For her Underneath body of work, she started out in her front yard, where she would dig a hole big enough to fit her scanner, let the dirt settle for a few days, and then return and place the scanner in the hole, add any insects that she didn't want to add to the scene in post production and scan an image. She makes 5-30 scans of the scene, with lights aimed strategically, and sticks propping the scanner up to keep it still. Afterwards, she scans other insects, or visits Burke Museum of National History and Culture, and photographs taxidermy specimens of moles, or groundhogs in their labs.
This work evolved from an exploration of what was above the earth by scanning high resolution "portraits" of insects, and grubs, caterpillars, and larvae, but her interest in what is hidden led her to start digging into the ground and scanning the critters found below the surface. This play then brought her to her current process of placing the scanner in the holes she digs.
I love the playful and experimental nature and quality of Melinda's work!
I asked Melinda about her influences, and she responded with this:
My experience as a mother has had a big impact on my work. I mine my personal life for subject matter, and kids are pretty consuming. Their initial wonder and exploration of nature, watching insects and digging in the soil, have been a big influence on my work. I want each image to present or inspire curiosity in the viewer, the kind that echoes what we felt as kids when spotting a bug in a flower or under the leaves. Additionally, the general aesthetic (lighting, color palette, and tableaux-like compositions) of Dutch master still life paintings helps me make certain decisions when building an image. When I get stuck, I go to them.
I adore Louis Bourgeois and her spider series—specifically Maman* in Ottawa. First off, it is 30 feet high and when you stand under it you feel like prey, it is an experience rather than something you walk by.
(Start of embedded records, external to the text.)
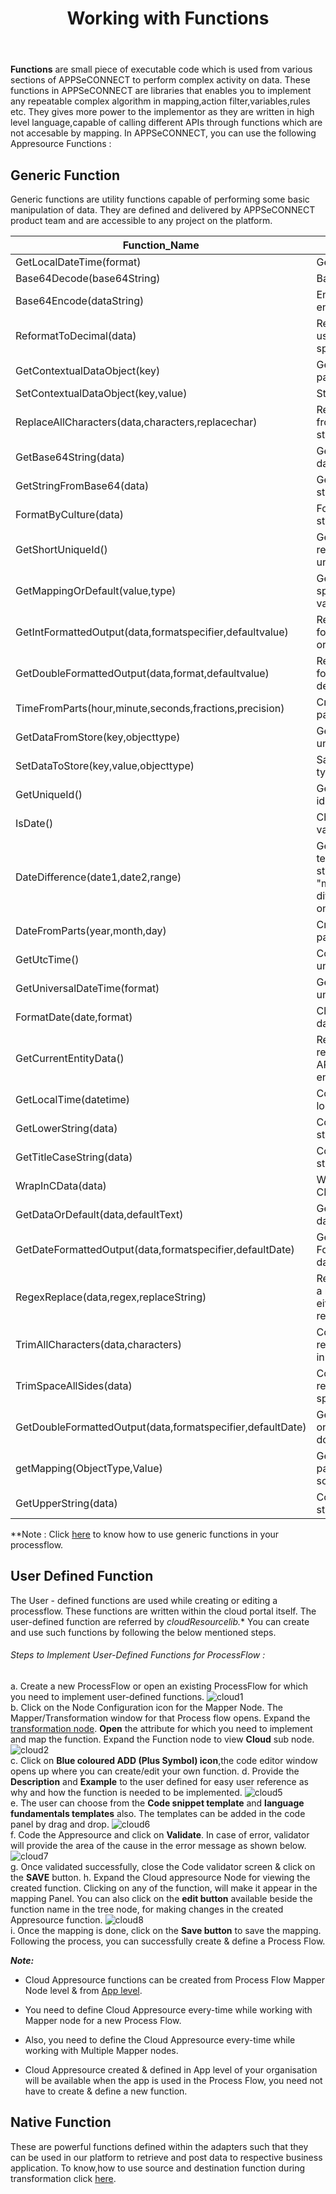 ﻿---
title: "Working with Functions"
toc: true
tag: developers
category: "Processflow"
menus: 
    mapperprocessflow:
        title: "Working with Functions"
        weight: 8
        icon: fa fa-file-word-o
        identifier: different functions
---

**Functions** are small piece of executable code which is used from various sections of APPSeCONNECT to perform complex activity on data. 
These functions in APPSeCONNECT are libraries that enables you to implement any repeatable complex algorithm in mapping,action filter,variables,rules etc. 
They gives more power to the implementor as they are written in high level language,capable of calling different APIs through functions which are not accesable by mapping.
In APPSeCONNECT, you can use the following Appresource Functions :

## Generic Function

Generic functions are utility functions capable of performing some basic manipulation of data. 
They are defined and delivered by APPSeCONNECT product team and are accessible to any project on the platform.  

|Function_Name|Description|Example|
|-----------------------|---|----------------------|
|GetLocalDateTime(format)|Gets the local date time|[genericlib:GetLocalDateTime('yyyy-dd-MM')]|
|Base64Decode(base64String)|Base64Decode(base64String)|Base64Decode(base64String)|
|Base64Encode(dataString)|Encodes the data into base64 encoded string|[genericlib:Base64Encode(dataString)]|
|ReformatToDecimal(data)|Reformats a decimal value using the number format specified to local environment|[genericlib:ReformatToDecimal(data)]|
|GetContextualDataObject(key)|Gets a contextual data for a particular sync operation|[genericlib:GetContextualDataObject(key)]|
|SetContextualDataObject(key,value)|Stores contextual sync data|[genericlib:SetContextualDataObject(key, value)]|
|ReplaceAllCharacters(data,characters,replacechar)|Replaces a set of characters from data with a replacement string|[genericlib:ReplaceAllCharacters(data,characters,replacechar)]|
|GetBase64String(data)|Gets base64 string from a data|[genericlib:GetBase64String(data)]|
|GetStringFromBase64(data)|Gets a data from a base64 string|[genericlib:GetStringFromBase64(data)]|
|FormatByCulture(data)|Formats a data to local culture string|[genericlib:FormatByCulture(data)]|
|GetShortUniqueId()|Gets short hand representation of a globally unique identifier|[genericlib:GetShortUniqueId()]|
|GetMappingOrDefault(value,type)|Gets a look up type for a specific value or return the value itself|[genericlib:GetMappingOrDefault(value,type)]|
|GetIntFormattedOutput(data,formatspecifier,defaultvalue)|Returns the formatted output for an integer data passed in or the default value specified|[genericlib:GetIntFormattedOutput(data, formatspecifier, defaultvalue)]|
|GetDoubleFormattedOutput(data,format,defaultvalue)|Returns the formatted output for a double value or the default value specified|[genericlib:GetDoubleFormattedOutput(data, format, defaultvalue)]|
|TimeFromParts(hour,minute,seconds,fractions,precision)|Creates a time from values passed in as parameter|[genericlib:TimeFromParts(hour,minute,seconds,fractions,precision)]|
|GetDataFromStore(key,objecttype)|Gets data from storage for a unique key and object type|[genericlib:GetDataFromStore(key,schema)]|
|SetDataToStore(key,value,objecttype)|Saves data by key and object types|[genericlib:SetDataToStore(key,value,objecttype)]|
|GetUniqueId()|Generates a globally unique identifier|[genericlib:GetUniqueId()]|
|IsDate()|Checks whether the string is a valid date|[genericlib:IsDate()]|
|DateDifference(date1,date2,range)|Gets difference of two dates in terms of range value. Valid string values of range is "month", "day" or "year". The difference is calculated based on the range passed in|[genericlib:DateDifference(date1,date2,range)]|
|DateFromParts(year,month,day)|Creates a date from values passed in|[genericlib:DateFromParts(year,month,day)]|
|GetUtcTime()|Converts a local time to universal time|[genericlib:GetUtcTime()]|
|GetUniversalDateTime(format)|Gets a string representation of universal time|[genericlib:GetUniversalDateTime(format)]|
|FormatDate(date,format)|Changes format of a particular date|[genericlib:FormatDate(date,format)]|
|GetCurrentEntityData()|Returns an XML representation of APPSeCONNECT generated entity bucket|[genericlib:GetCurrentEntityData()]|
|GetLocalTime(datetime)|Converts an UTC date time to local datetime equivalent|[genericlib:GetLocalTime(datetime)]|
|GetLowerString(data)|Converts the data to a lower string case|[genericlib:GetUpperString(data)]|
|GetTitleCaseString(data)|Converts data to title case string|[genericlib:GetTitleCaseString(data)]|
|WrapInCData(data)|Wrap the data passed to a CData construct|[genericlib:WrapInCData(data)]|
|GetDataOrDefault(data,defaultText)|Gets the string equivalent of data passed or default text|[genericlib:GetDataOrDefault(data,"insync")]|
|GetDateFormattedOutput(data,formatspecifier,defaultDate)|Gets formatted date based on Format specified or default date passed|[genericlib:GetDateFormattedOutput(data,"dd/mm/yyyy","01/01/2010")]|
|RegexReplace(data,regex,replaceString)|Replaces the data string using a regular expression with either nothing or with the replacestring passed|[genericlib:RegexReplace(data,"[a-z]+"," ")]|
|TrimAllCharacters(data,characters)|Converts data to string and removes all characters passed in|[genericlib:TrimAllCharacters(data,"$@^")]|
|TrimSpaceAllSides(data)|Converts data to string and removes all leading white spaces|[genericlib:TrimSpaceAllSides(data)]|
|GetDoubleFormattedOutput(data,formatspecifier,defaultDate)|Gets formatted double based on Format specified or default double value passed|[genericlib:GetDoubleFormattedOutput(data,"%00d","30")]|
|getMapping(ObjectType,Value)|Gets value mapping for a particular type from either source or destination|[genericlib:getMapping("Currency" ,"$")]|
|GetUpperString(data)|Converts the data to an upper string case|[genericlib:GetUpperString(data)]|

**Note : Click [here](/transformation/using-library-methods/) to know how to use generic functions in your processflow.

## User Defined Function

The User - defined functions are used while creating or editing a processflow. These functions are written within the cloud portal itself. The user-defined function are referred by *cloudResourcelib.** You can create and use such functions by following the below mentioned steps.

###### Steps to Implement User-Defined Functions for ProcessFlow :

a.	Create a new ProcessFlow or open an existing ProcessFlow for which you need to implement user-defined functions. 
![cloud1](\staticfiles\processflow\media\mapper\cloudfunction1.png)    
b. Click on the Node Configuration icon for the Mapper Node. The Mapper/Transformation window for that Process flow opens. Expand the [transformation node](/transformation/getting-started-with-mapping/#structure-of-mapping). 
**Open** the attribute for which you need to implement and map the function. Expand the Function node to view **Cloud** sub node.
![cloud2](\staticfiles\processflow\media\mapper\cloudfunction2.png)  
c. Click on **Blue coloured ADD (Plus Symbol) icon**,the code editor window opens up where you can create/edit your own function.
d. Provide the **Description** and **Example** to the user defined for easy user reference as why and how the function is needed to be implemented.
![cloud5](\staticfiles\processflow\media\mapper\cloudfunction3.png)  
e. The user can choose from the **Code snippet template** and **language fundamentals templates** also. The templates can be added in the code panel by drag and drop. 
![cloud6](\staticfiles\processflow\media\mapper\cloudappresource-6.png)  
f.	Code the Appresource and click on **Validate**. In case of error, validator will provide the area of the cause in the error message as shown below. 
![cloud7](\staticfiles\processflow\media\mapper\cloudappresource-7.png)  
g. Once validated successfully, close the Code validator screen & click on the **SAVE** button.
h.	Expand the Cloud appresource Node for viewing the created function. Clicking on any of the function, will make it appear in the mapping Panel. You can also click on the **edit button** available beside the function name in the tree node, for making changes in the created Appresource function.
![cloud8](\staticfiles\processflow\media\mapper\cloudappresource-8.png)  
i. Once the mapping is done, click on the **Save button** to save the mapping.
Following the process, you can successfully create & define a Process Flow.  

**_Note:_**

- Cloud Appresource functions can be created from Process Flow Mapper Node level & from [App level](/accessing%20portal/accessing-portal/#b-choosing-app).

- You need to define Cloud Appresource every-time while working with Mapper node for a new Process Flow.

- Also, you need to define the Cloud Appresource every-time while working with Multiple Mapper nodes.

- Cloud Appresource created & defined in App level of your organisation will be available when the app is used in the Process Flow, you need not have to create & define a new function.


## Native Function

These are powerful functions defined within the adapters such that they can be used in our platform to retrieve and post data to respective business application. 
To know,how to use source and destination function during transformation click [here](/transformation/using-library-methods/).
I connect with her nod to motherhood in the piece: motherhood that is less saccharine or huggy, and more raw and sharp. Still loving, however, packaged in a leggy spider that is not interested in our acceptance, but the survival of her babies.
Lori Nix and Julie Blackmon are big faves with their narrative photographs and unique approaches. I can stare at those images for days. Both Emmet Gowin and Harry Callahan made imagery of their family that are so tender and kind. Recently I saw an image by Gowin of his wife Edith with silhouettes of moths** all over the image and I just about
died. All of my worlds came together in that piece.